GM bosses dump their shares

NEW YORK: Six top executives at General Motors have sold their entire shareholdings in the stricken carmaker for a knockdown price of $315,000 as the Detroit-based company teeters on the brink of bankruptcy.

Among those cashing out are GM’s former head of product development, Bob Lutz, a veteran Detroiter who stepped aside to become senior adviser to the company last month and who offloaded his 81,360 shares for $130,989.

Lutz’s successor, Thomas Stephens, sold his stock, as did North America president Troy Clarke, manufacturing chief Gary Cowger, head of European operations Carl-Peter Forster and chief information officer Ralph Szygenda.

The sales, disclosed in a regulatory filing to the Securities and Exchange Commission, the Wall Street watchdog, come as GM stockholders face a bleak outlook. The company is trying to persuade its lenders to convert $27 billion of debt into equity under a deal that would involve the issuing of billions of new shares, handing majority control of the company to the US government and the United Auto Workers union.

This arrangement would vastly dilute the value of existing shares, which has already plunged from $20 to below $1.15 in 12 months.
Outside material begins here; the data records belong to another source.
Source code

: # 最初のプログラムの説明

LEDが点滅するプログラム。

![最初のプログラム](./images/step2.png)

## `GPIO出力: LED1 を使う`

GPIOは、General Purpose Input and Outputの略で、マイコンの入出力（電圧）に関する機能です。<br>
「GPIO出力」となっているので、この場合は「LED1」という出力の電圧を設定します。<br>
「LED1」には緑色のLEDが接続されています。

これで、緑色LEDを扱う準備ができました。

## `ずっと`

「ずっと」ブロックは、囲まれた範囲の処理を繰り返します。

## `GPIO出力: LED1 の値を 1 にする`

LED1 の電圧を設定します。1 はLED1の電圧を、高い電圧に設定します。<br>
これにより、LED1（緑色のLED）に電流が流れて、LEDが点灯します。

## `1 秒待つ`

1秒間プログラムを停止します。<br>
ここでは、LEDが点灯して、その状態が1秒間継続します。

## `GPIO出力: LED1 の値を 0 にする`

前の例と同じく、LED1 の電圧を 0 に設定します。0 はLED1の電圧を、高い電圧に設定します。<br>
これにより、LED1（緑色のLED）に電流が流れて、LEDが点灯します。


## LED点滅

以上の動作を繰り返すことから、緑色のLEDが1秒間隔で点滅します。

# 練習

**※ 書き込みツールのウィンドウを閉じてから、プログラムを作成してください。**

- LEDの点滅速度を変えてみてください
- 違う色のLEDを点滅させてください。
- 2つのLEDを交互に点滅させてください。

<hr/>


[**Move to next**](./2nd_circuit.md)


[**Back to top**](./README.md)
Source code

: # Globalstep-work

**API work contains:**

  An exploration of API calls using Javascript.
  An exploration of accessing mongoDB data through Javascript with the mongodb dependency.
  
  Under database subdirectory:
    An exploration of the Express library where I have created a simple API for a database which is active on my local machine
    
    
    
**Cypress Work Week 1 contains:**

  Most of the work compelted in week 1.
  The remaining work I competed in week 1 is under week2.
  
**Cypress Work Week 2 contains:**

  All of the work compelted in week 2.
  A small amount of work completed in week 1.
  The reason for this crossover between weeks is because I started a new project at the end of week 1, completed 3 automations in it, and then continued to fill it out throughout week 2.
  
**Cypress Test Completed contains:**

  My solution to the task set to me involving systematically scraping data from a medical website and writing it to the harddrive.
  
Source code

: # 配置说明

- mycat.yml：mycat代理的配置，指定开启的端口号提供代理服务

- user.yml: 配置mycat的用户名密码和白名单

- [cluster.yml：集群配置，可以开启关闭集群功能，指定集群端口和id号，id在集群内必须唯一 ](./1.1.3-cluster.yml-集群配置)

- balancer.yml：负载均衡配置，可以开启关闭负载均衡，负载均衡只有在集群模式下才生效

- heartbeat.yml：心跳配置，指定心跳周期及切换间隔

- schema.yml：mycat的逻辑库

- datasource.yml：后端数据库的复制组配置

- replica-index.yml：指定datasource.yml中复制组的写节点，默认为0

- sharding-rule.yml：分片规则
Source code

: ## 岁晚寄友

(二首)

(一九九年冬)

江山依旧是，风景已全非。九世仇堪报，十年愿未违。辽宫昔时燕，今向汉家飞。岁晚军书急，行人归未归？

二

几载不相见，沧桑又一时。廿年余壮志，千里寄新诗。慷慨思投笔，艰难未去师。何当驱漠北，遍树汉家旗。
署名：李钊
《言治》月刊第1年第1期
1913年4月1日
The alternative is bankruptcy, under which shareholders would rank as unsecured creditors — paid after banks, unions and the government. “Shareholders are facing some pretty stark choices,” said a GM spokeswoman.
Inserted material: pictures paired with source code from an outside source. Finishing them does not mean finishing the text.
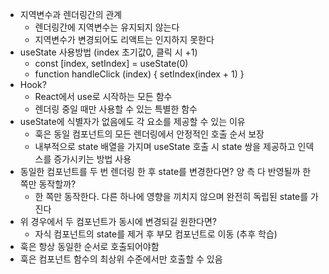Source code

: -   지역변수과 렌더링간의 관계
    -   렌더링간에 지역변수는 유지되지 않는다
    -   지역변수가 변경되어도 리액트는 인지하지 못한다
-   useState 사용방법 (index 초기값0, 클릭 시 +1)
    -   const [index, setIndex] = useState(0)
    -   function handleClick (index) { setIndex(index + 1) }
-   Hook?
    -   React에서 use로 시작하는 모든 함수
    -   렌더링 중일 때만 사용할 수 있는 특별한 함수
-   useState에 식별자가 없음에도 각 요소를 제공할 수 있는 이유
    -   훅은 동일 컴포넌트의 모든 렌더링에서 안정적인 호출 순서 보장
    -   내부적으로 state 배열을 가지며 useState 호출 시 state 쌍을 제공하고 인덱스를 증가시키는 방법 사용
-   동일한 컴포넌트를 두 번 렌더링 한 후 state를 변경한다면? 양 측 다 반영될까 한 쪽만 동작할까?
    -   한 쪽만 동작한다. 다른 하나에 영향을 끼치지 않으며 완전히 독립된 state를 가진다
-   위 경우에서 두 컴포넌트가 동시에 변경되길 원한다면?
    -   자식 컴포넌트의 state를 제거 후 부모 컴포넌트로 이동 (추후 학습)
-   훅은 항상 동일한 순서로 호출되어야함
-   훅은 컴포넌트 함수의 최상위 수준에서만 호출할 수 있음
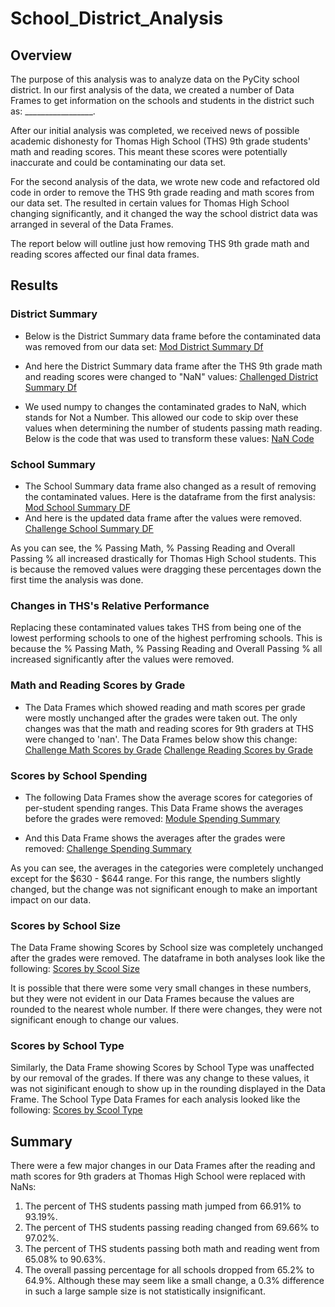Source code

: # School_District_Analysis

## Overview
The purpose of this analysis was to analyze data on the PyCity school district. In our first analysis of the data, we created a number of Data Frames to get information on the schools and students in the district such as: _________________. 

After our initial analysis was completed, we received news of possible academic dishonesty for Thomas High School (THS) 9th grade students' math and reading scores. This meant these scores were potentially inaccurate and could be contaminating our data set. 

For the second analysis of the data, we wrote new code and refactored old code in order to remove the THS 9th grade reading and math scores from our data set. The resulted in certain values for Thomas High School changing significantly, and it changed the way the school district data was arranged in several of the Data Frames. 

The report below will outline just how removing THS 9th grade math and reading scores affected our final data frames. 

## Results

### District Summary
- Below is the District Summary data frame before the contaminated data was removed from our data set: 
[Mod District Summary Df](/Resources/module_df_ss/m_district_summary_df.png)

- And here the District Summary data frame after the THS 9th grade math and reading scores were changed to "NaN" values: 
[Challenged District Summary Df](/Resources/challenge_df_ss/c_district_summary_df.png)


- We used numpy to changes the contaminated grades to NaN, which stands for Not a Number. This allowed our code to skip over these values when determining the number of students passing math reading. Below is the code that was used to transform these values: 
[NaN Code](/Resources/code_ss/nan_code.png)

### School Summary
- The School Summary data frame also changed as a result of removing the contaminated values. Here is the dataframe from the first analysis:
[Mod School Summary DF](/Resources/module_df_ss/m_school_summary_df.png)
- And here is the updated data frame after the values were removed. 
[Challenge School Summary DF](/Resources/challenge_df_ss/c_school_summary_df.png)

As you can see, the % Passing Math, % Passing Reading and Overall Passing % all increased drastically for Thomas High School students. This is because the removed values were dragging these percentages down the first time the analysis was done. 

### Changes in THS's Relative Performance
Replacing these contaminated values takes THS from being one of the lowest performing  schools to one of the highest perfroming schools. This is because the % Passing Math, % Passing Reading and Overall Passing % all increased significantly after the values were removed. 

### Math and Reading Scores by Grade
- The Data Frames which showed reading and math scores per grade were mostly unchanged after the grades were taken out. The only changes was that the math and reading scores for 9th graders at THS were changed to 'nan'. The Data Frames below show this change: 
[Challenge Math Scores by Grade](/Resources/challenge_df_ss/c_math_scores_per_grade.png)
[Challenge Reading Scores by Grade](/Resources/challenge_df_ss/c_reading_scores_per_grade.png)

### Scores by School Spending
- The following Data Frames show the average scores for categories of per-student spending ranges. This Data Frame shows the averages before the grades were removed: 
[Module Spending Summary](/Resources/module_df_ss/m_spending_summary_df.png)


- And this Data Frame shows the averages after the grades were removed:
[Challenge Spending Summary](/Resources/challenge_df_ss/c_spending_summary_df.png)

As you can see, the averages in the categories were completely unchanged except for the $630 - $644 range. For this range, the numbers slightly changed, but the change was not significant enough to make an important impact on our data. 

### Scores by School Size
The Data Frame showing Scores by School size was completely unchanged after the grades were removed. The dataframe in both analyses look like the following: 
[Scores by Scool Size](/Resources/challenge_df_ss/c_size_summary_df.png)

It is possible that there were some very small changes in these numbers, but they were not evident in our Data Frames because the values are rounded to the nearest whole number. If there were changes, they were not significant enough to change our values. 

### Scores by School Type
Similarly, the Data Frame showing Scores by School Type was unaffected by our removal of the grades. If there was any change to these values, it was not siginificant enough to show up in the rounding displayed in the Data Frame. The School Type Data Frames for each analysis looked like the following: 
[Scores by Scool Type](/Resources/challenge_df_ss/c_type_summary_df.png)

## Summary
There were a few major changes in our Data Frames after the reading and math scores for 9th graders at Thomas High School were replaced with NaNs:
1. The percent of THS students passing math jumped from 66.91% to 93.19%. 
2. The percent of THS students passing reading changed from 69.66% to 97.02%. 
3. The percent of THS students passing both math and reading went from 65.08% to 90.63%. 
4. The overall passing percentage for all schools dropped from 65.2% to 64.9%. Although these may seem like a small change, a 0.3% difference in such a large sample size is not statistically insignificant.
For many of GM’s white-collar staff, the company’s troubles have meant the evaporation of a career’s worth of savings in company stock. If the six executives had sold their shares in October 2007, before the economic crisis began, they would have made $8.6m among them.
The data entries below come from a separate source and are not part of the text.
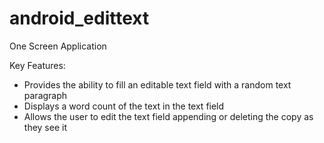 # android_edittext
One Screen Application

Key Features:
- Provides the ability to fill an editable text field with a random text paragraph
- Displays a word count of the text in the text field
- Allows the user to edit the text field appending or deleting the copy as they see it
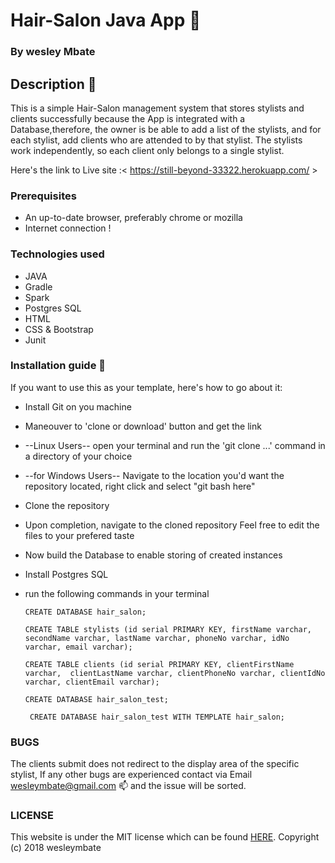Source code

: # Hair-Salon Java App :haircut:

### By wesley Mbate

## Description :notebook:

  This is a simple Hair-Salon management system that stores stylists and clients successfully because the App is integrated with a Database,therefore, the owner is be able to add a list of the stylists, and for each stylist, add clients who are attended to by that stylist. The stylists work independently, so each client only belongs to a single stylist.


 Here's the link to Live site :< https://still-beyond-33322.herokuapp.com/ >

### Prerequisites

 * An up-to-date browser, preferably chrome or mozilla
 * Internet connection !


### Technologies used

   * JAVA
   * Gradle
   * Spark
   * Postgres SQL
   * HTML
   * CSS & Bootstrap
   * Junit

### Installation guide :notebook:

  If you want to use this as your template, here's how to go about it:

  * Install Git on you machine
  * Maneouver to 'clone or download' button and get the link
  * --Linux Users-- open your terminal and run the 'git clone ...' command in a directory of your choice
  * --for Windows Users-- Navigate to the location you'd want the repository located, right click and select "git bash here"
  * Clone the repository
  * Upon completion, navigate to the cloned repository
  Feel free to edit the files to your prefered taste

  * Now build the Database to enable storing of created instances
  * Install Postgres SQL
  * run the following commands in your terminal

        CREATE DATABASE hair_salon;

        CREATE TABLE stylists (id serial PRIMARY KEY, firstName varchar, secondName varchar, lastName varchar, phoneNo varchar, idNo varchar, email varchar);

        CREATE TABLE clients (id serial PRIMARY KEY, clientFirstName varchar,  clientLastName varchar, clientPhoneNo varchar, clientIdNo varchar, clientEmail varchar);

        CREATE DATABASE hair_salon_test;

         CREATE DATABASE hair_salon_test WITH TEMPLATE hair_salon;


### BUGS
The clients submit does not redirect to the display area of the specific stylist, If any other bugs are experienced contact via Email wesleymbate@gmail.com :mailbox: and the issue will be sorted.


### LICENSE
 This website is under the MIT license which can be found [HERE](LICENSE).
 Copyright (c) 2018 wesleymbate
GM’s chief executive, Fritz Henderson, caused a stir on Monday by refusing to rule out moving GM’s headquarters from the company’s landmark downtown skyscraper. GM has been offered tax breaks if it shifts its head office to its technical centre in the Detroit suburb of Warren.

“We can save General Motors if they come here and be a friendly partner,” Warren’s mayor, Jim Fouts, told the Detroit News. “General Motors made Warren. We would like to return the favour.”

Detroit’s public figures are rallying round. Rap musician Eminem, a Detroit native, has announced

that he will fly 200 out-of-work car workers from Michigan to Los Angeles for the taping of a live performance and television show on Friday.

Detroit’s newly elected mayor, Dave Bing — a former hometown basketball star and the owner of a car-parts manufacturing group — has sought to underline his status as a man of the people by refusing to move into an official riverside residence, Manoogian Mansion. The luxury residence costs the down-at-heel city about $150,000 a year in maintenance.